Lately, I enjoy watching nothing. Not nothing in the sense of nothing—not, that is, not watching—but watching nothing happen while I’m watching. In a word, webcams: those video cameras set up around the world that stream images live, in real time, to my laptop.

Through websites like, I watch lights flash and die along the Tokyo skyline or pedestrians stray down Hollywood Boulevard, lingering on the Walk of Fame. On my phone, I have an app that loads random cameras from around the world. I watch the haggard grass in South Africa’s Addo Elephant National Park or the evening traffic in Moscow City. My favorite camera frames an altar in what must be a Catholic or Orthodox Church in Borsice, a village in the Czech Republic. The icon at the center of the altar stays lit all night, which for me is most of the day.

I particularly like watching this webcam because nothing ever happens—I’ve never seen anyone in the church—and it’s that nothing I like. I don’t, for example, want to watch an elephant in the Addo Elephant National Park. I want to watch the watering hole and the wind-touched grass and the minutes tick by in South African Standard Time with nothing happening but the wind I can’t see and light that doesn’t change and the slight hitch in the image that happens every thirty seconds that tells me the image is still live, still streaming nothing.

Often, I watch nothing in traffic or waiting for takeout or when other people are checking email or texting. I pretend I’m checking email or texting, but instead I watch nothing. And now, even when I’m watching something, a TV show or movie, I focus on the area of the image that has the most nothing: the out-of-focus parking lot behind the actors, at the far edge of the frame; the knick-knacks in the foreground on the desktop. When video-conferencing, I watch what’s behind my interlocutor’s head, which is usually nothing.

I’m not sure why I’m drawn to nothing. Perhaps I’m escaping our culture’s overload of images through images. Perhaps I’m already so overloaded with images that I no longer need content, just the pure image, distilled to nothing. Perhaps I’m losing it. I do know I get tetchy if the webcam I’m watching shows more than nothing, or the wrong kind of nothing, or aspires in some artistic way to nothing: a nothing that, in showing nothing, attempts to mean more than nothing—a webcam pointed at a webcam, for example, or an intentionally empty room.

My ideal webcam, which I haven’t found, would show people only indirectly, by them not being in, but still being signaled by, nothing.
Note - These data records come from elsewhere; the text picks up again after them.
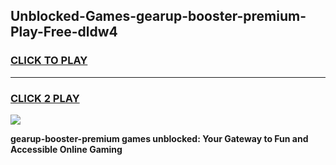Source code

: 
## Unblocked-Games-gearup-booster-premium-Play-Free-dldw4
<h3>
<a href="https://premium76.site?title=gearup-booster-premium&ref=09A">CLICK TO PLAY</a></h3>
<hr>

<h3>
<a href="https://premium76.site?title=gearup-booster-premium&ref=09A">CLICK 2 PLAY</a>
  
</h3>

<a href="https://premium76.site?title=gearup-booster-premium&ref=09A"><img src="https://clearcache.store/games.png"></a>


**gearup-booster-premium games unblocked: Your Gateway to Fun and Accessible Online Gaming**
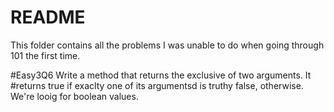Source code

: # README #
This folder contains all the problems I was unable to do when going through 101 the first time.

#Easy3Q6
Write a method that returns the exclusive of two arguments. It #returns true if exaclty one of its argumentsd is truthy
false, otherwise. We're looig for boolean values.
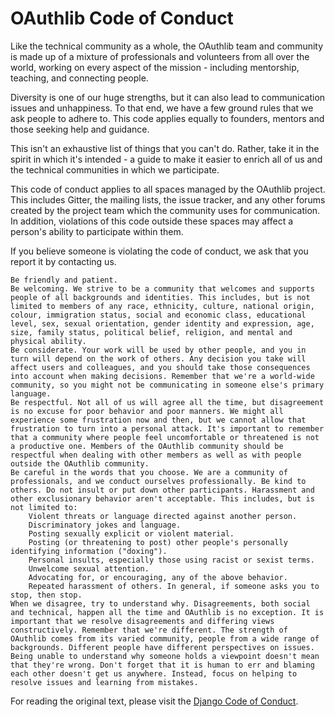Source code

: # OAuthlib Code of Conduct

Like the technical community as a whole, the OAuthlib team and community is made up of a mixture of professionals and volunteers from all over the world, working on every aspect of the mission - including mentorship, teaching, and connecting people.

Diversity is one of our huge strengths, but it can also lead to communication issues and unhappiness. To that end, we have a few ground rules that we ask people to adhere to. This code applies equally to founders, mentors and those seeking help and guidance.

This isn't an exhaustive list of things that you can't do. Rather, take it in the spirit in which it's intended - a guide to make it easier to enrich all of us and the technical communities in which we participate.

This code of conduct applies to all spaces managed by the OAuthlib project. This includes Gitter, the mailing lists, the issue tracker, and any other forums created by the project team which the community uses for communication. In addition, violations of this code outside these spaces may affect a person's ability to participate within them.

If you believe someone is violating the code of conduct, we ask that you report it by contacting us.

    Be friendly and patient.
    Be welcoming. We strive to be a community that welcomes and supports people of all backgrounds and identities. This includes, but is not limited to members of any race, ethnicity, culture, national origin, colour, immigration status, social and economic class, educational level, sex, sexual orientation, gender identity and expression, age, size, family status, political belief, religion, and mental and physical ability.
    Be considerate. Your work will be used by other people, and you in turn will depend on the work of others. Any decision you take will affect users and colleagues, and you should take those consequences into account when making decisions. Remember that we're a world-wide community, so you might not be communicating in someone else's primary language.
    Be respectful. Not all of us will agree all the time, but disagreement is no excuse for poor behavior and poor manners. We might all experience some frustration now and then, but we cannot allow that frustration to turn into a personal attack. It's important to remember that a community where people feel uncomfortable or threatened is not a productive one. Members of the OAuthlib community should be respectful when dealing with other members as well as with people outside the OAuthlib community.
    Be careful in the words that you choose. We are a community of professionals, and we conduct ourselves professionally. Be kind to others. Do not insult or put down other participants. Harassment and other exclusionary behavior aren't acceptable. This includes, but is not limited to:
        Violent threats or language directed against another person.
        Discriminatory jokes and language.
        Posting sexually explicit or violent material.
        Posting (or threatening to post) other people's personally identifying information ("doxing").
        Personal insults, especially those using racist or sexist terms.
        Unwelcome sexual attention.
        Advocating for, or encouraging, any of the above behavior.
        Repeated harassment of others. In general, if someone asks you to stop, then stop.
    When we disagree, try to understand why. Disagreements, both social and technical, happen all the time and OAuthlib is no exception. It is important that we resolve disagreements and differing views constructively. Remember that we're different. The strength of OAuthlib comes from its varied community, people from a wide range of backgrounds. Different people have different perspectives on issues. Being unable to understand why someone holds a viewpoint doesn't mean that they're wrong. Don't forget that it is human to err and blaming each other doesn't get us anywhere. Instead, focus on helping to resolve issues and learning from mistakes.

For reading the original text, please visit the [Django Code of Conduct](https://www.djangoproject.com/conduct/).
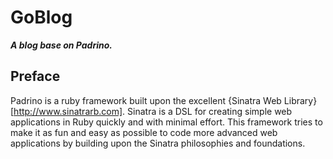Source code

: GoBlog
======
**_A blog base on Padrino._**

Preface
-------
Padrino is a ruby framework built upon the excellent {Sinatra Web Library}[http://www.sinatrarb.com].
Sinatra is a DSL for creating simple web applications in Ruby quickly and with minimal effort.
This framework tries to make it as fun and easy as possible to code more advanced web applications by
building upon the Sinatra philosophies and foundations.
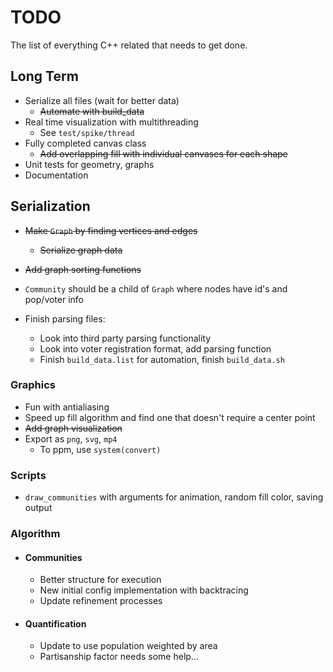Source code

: # TODO

The list of everything C++ related that needs to get done.

## Long Term
- Serialize all files (wait for better data)
    - ~~Automate with build_data~~
- Real time visualization with multithreading
    - See `test/spike/thread`
- Fully completed canvas class
    - ~~Add overlapping fill with individual canvases for each shape~~
- Unit tests for geometry, graphs
- Documentation

## Serialization
- ~~Make `Graph` by finding vertices and edges~~
    - ~~Serialize graph data~~
- ~~Add graph sorting functions~~
- `Community` should be a child of `Graph` where nodes have id's and pop/voter info

- Finish parsing files:
    - Look into third party parsing functionality
    - Look into voter registration format, add parsing function
    - Finish `build_data.list` for automation, finish `build_data.sh`

### Graphics
- Fun with antialiasing
- Speed up fill algorithm and find one that doesn't require a center point
- ~~Add graph visualization~~
- Export as `png`, `svg`, `mp4`
    - To ppm, use `system(convert)`

### Scripts
- `draw_communities` with arguments for animation, random fill color, saving output

### Algorithm
- #### Communities
    - Better structure for execution
    - New initial config implementation with backtracing
    - Update refinement processes

- #### Quantification
    - Update to use population weighted by area
    - Partisanship factor needs some help...
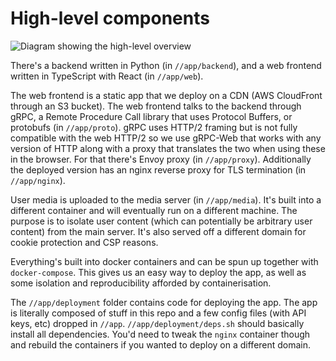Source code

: # High-level components

![Diagram showing the high-level overview](overview.png)

There's a backend written in Python (in `//app/backend`), and a web frontend written in TypeScript with React (in `//app/web`).

The web frontend is a static app that we deploy on a CDN (AWS CloudFront through an S3 bucket). The web frontend talks to the backend through gRPC, a Remote Procedure Call library that uses Protocol Buffers, or protobufs (in `//app/proto`). gRPC uses HTTP/2 framing but is not fully compatible with the web HTTP/2 so we use gRPC-Web that works with any version of HTTP along with a proxy that translates the two when using these in the browser. For that there's Envoy proxy (in `//app/proxy`). Additionally the deployed version has an nginx reverse proxy for TLS termination (in `//app/nginx`).

User media is uploaded to the media server (in `//app/media`). It's built into a different container and will eventually run on a different machine. The purpose is to isolate user content (which can potentially be arbitrary user content) from the main server. It's also served off a different domain for cookie protection and CSP reasons.

Everything's built into docker containers and can be spun up together with `docker-compose`. This gives us an easy way to deploy the app, as well as some isolation and reproducibility afforded by containerisation.

The `//app/deployment` folder contains code for deploying the app. The app is literally composed of stuff in this repo and a few config files (with API keys, etc) dropped in `//app`. `//app/deployment/deps.sh` should basically install all dependencies. You'd need to tweak the `nginx` container though and rebuild the containers if you wanted to deploy on a different domain.
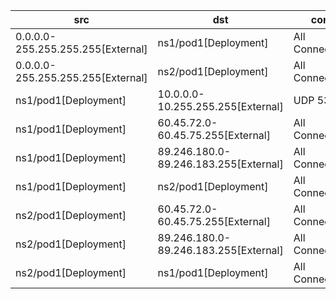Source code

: | src | dst | conn |
|-----|-----|------|
| 0.0.0.0-255.255.255.255[External] | ns1/pod1[Deployment] | All Connections |
| 0.0.0.0-255.255.255.255[External] | ns2/pod1[Deployment] | All Connections |
| ns1/pod1[Deployment] | 10.0.0.0-10.255.255.255[External] | UDP 53 |
| ns1/pod1[Deployment] | 60.45.72.0-60.45.75.255[External] | All Connections |
| ns1/pod1[Deployment] | 89.246.180.0-89.246.183.255[External] | All Connections |
| ns1/pod1[Deployment] | ns2/pod1[Deployment] | All Connections |
| ns2/pod1[Deployment] | 60.45.72.0-60.45.75.255[External] | All Connections |
| ns2/pod1[Deployment] | 89.246.180.0-89.246.183.255[External] | All Connections |
| ns2/pod1[Deployment] | ns1/pod1[Deployment] | All Connections |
I imagine a crumpled beer can, discarded in a brick alley, where weeds have worked up between the bricks and gone raggedy, and every so often the shadow of a car or garbage truck sweeps by, and the can rusts gradually or gets coated with snow, so I can’t read the label. I also imagine the corner of a gravel driveway, where the camera sits level with the stones, and the stones catch the hot noon sun.

Two decades ago, I read Joseph Heller’s Catch-22, and what’s stuck with me ever since is Heller’s description of the bombardier Yossarian lying in bed, intentionally staring at the ceiling, watching nothing. Yossarian is trying to make himself as bored as possible, because when he’s bored, time slows down, and the more time slows down, the more time he has until he has to fight again and so the more time he has to live. “He had decided to live forever,” writes Heller, “or die in the attempt.” He lives through nothing.

Watching nothing, I don’t get bored, but I do, I think, make time. Maybe even see it, and I want to see as much time as I can for as long as I can, even if what I see is nothing.